A stretch of the entries below is to be set down exactly, running from the line with "- **Custom Short" through the line with "## Additional Information", both included, and no other line.

*** Begin section ***

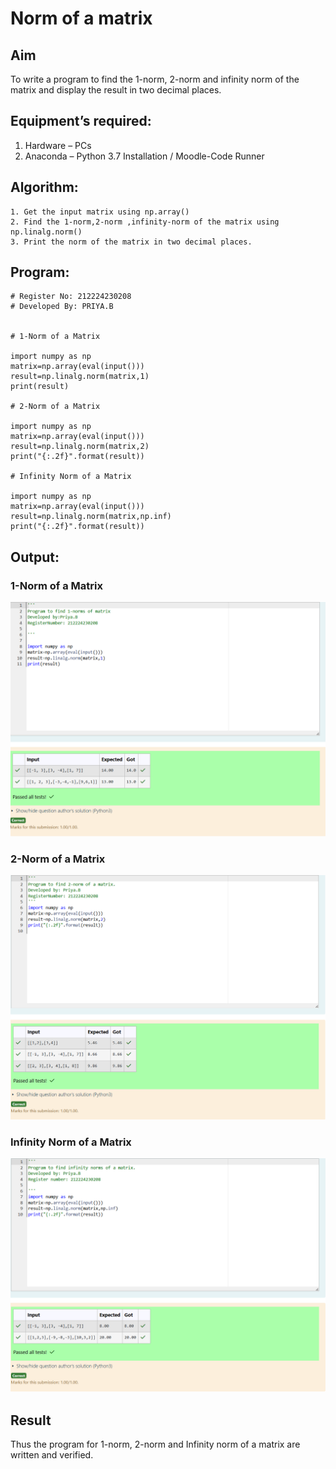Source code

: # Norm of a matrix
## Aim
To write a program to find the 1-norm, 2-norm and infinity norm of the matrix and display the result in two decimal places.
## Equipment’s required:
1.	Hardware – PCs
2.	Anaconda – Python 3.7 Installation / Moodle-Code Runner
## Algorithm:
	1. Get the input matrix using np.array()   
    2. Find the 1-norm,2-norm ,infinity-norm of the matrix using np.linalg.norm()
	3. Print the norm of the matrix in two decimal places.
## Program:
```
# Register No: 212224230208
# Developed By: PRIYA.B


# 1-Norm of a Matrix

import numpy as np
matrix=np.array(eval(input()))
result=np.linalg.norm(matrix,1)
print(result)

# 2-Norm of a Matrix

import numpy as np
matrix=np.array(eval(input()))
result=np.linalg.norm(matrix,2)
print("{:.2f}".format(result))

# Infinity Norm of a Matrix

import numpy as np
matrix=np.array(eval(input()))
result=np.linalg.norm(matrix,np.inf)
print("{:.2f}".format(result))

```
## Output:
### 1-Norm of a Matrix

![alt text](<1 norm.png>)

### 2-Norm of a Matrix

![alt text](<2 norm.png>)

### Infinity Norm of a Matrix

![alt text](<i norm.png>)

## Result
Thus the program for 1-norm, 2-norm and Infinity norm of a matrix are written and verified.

*** End section ***
*** Begin section ***

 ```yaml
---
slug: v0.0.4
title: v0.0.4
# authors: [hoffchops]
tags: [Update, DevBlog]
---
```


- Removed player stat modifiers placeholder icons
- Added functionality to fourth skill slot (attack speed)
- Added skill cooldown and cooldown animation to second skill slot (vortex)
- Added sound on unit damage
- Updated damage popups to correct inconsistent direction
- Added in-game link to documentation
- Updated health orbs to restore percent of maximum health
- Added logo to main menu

*** End section ***
*** Begin section ***

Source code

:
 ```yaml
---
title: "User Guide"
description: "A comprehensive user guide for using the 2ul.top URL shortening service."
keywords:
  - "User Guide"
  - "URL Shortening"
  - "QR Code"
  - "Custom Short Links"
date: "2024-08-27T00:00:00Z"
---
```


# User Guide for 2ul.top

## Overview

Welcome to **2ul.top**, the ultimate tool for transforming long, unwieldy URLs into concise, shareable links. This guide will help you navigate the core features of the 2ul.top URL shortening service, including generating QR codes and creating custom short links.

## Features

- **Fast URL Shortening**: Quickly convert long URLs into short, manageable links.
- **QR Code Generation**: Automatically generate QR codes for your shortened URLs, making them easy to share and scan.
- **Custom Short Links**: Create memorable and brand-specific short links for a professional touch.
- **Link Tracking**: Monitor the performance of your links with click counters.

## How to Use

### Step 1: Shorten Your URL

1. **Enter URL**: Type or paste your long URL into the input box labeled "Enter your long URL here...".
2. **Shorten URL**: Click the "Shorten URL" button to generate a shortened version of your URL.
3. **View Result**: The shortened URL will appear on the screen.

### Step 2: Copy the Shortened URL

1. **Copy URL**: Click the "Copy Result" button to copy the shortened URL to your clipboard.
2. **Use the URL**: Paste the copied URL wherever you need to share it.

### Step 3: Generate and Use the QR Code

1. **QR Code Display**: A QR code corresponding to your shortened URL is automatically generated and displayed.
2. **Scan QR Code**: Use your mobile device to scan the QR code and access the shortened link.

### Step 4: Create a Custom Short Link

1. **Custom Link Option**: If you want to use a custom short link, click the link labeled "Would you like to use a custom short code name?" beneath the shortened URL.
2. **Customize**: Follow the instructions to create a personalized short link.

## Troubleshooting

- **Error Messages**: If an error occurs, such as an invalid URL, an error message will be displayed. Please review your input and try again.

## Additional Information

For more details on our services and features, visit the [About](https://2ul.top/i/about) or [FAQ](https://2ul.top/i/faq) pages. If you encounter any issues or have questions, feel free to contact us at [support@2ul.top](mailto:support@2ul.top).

*** End section ***

§ **Response to the task**:
- **Custom Short Links**: Create memorable and brand-specific short links for a professional touch.
- **Link Tracking**: Monitor the performance of your links with click counters.

## How to Use

### Step 1: Shorten Your URL

1. **Enter URL**: Type or paste your long URL into the input box labeled "Enter your long URL here...".
2. **Shorten URL**: Click the "Shorten URL" button to generate a shortened version of your URL.
3. **View Result**: The shortened URL will appear on the screen.

### Step 2: Copy the Shortened URL

1. **Copy URL**: Click the "Copy Result" button to copy the shortened URL to your clipboard.
2. **Use the URL**: Paste the copied URL wherever you need to share it.

### Step 3: Generate and Use the QR Code

1. **QR Code Display**: A QR code corresponding to your shortened URL is automatically generated and displayed.
2. **Scan QR Code**: Use your mobile device to scan the QR code and access the shortened link.

### Step 4: Create a Custom Short Link

1. **Custom Link Option**: If you want to use a custom short link, click the link labeled "Would you like to use a custom short code name?" beneath the shortened URL.
2. **Customize**: Follow the instructions to create a personalized short link.

## Troubleshooting

- **Error Messages**: If an error occurs, such as an invalid URL, an error message will be displayed. Please review your input and try again.

## Additional Information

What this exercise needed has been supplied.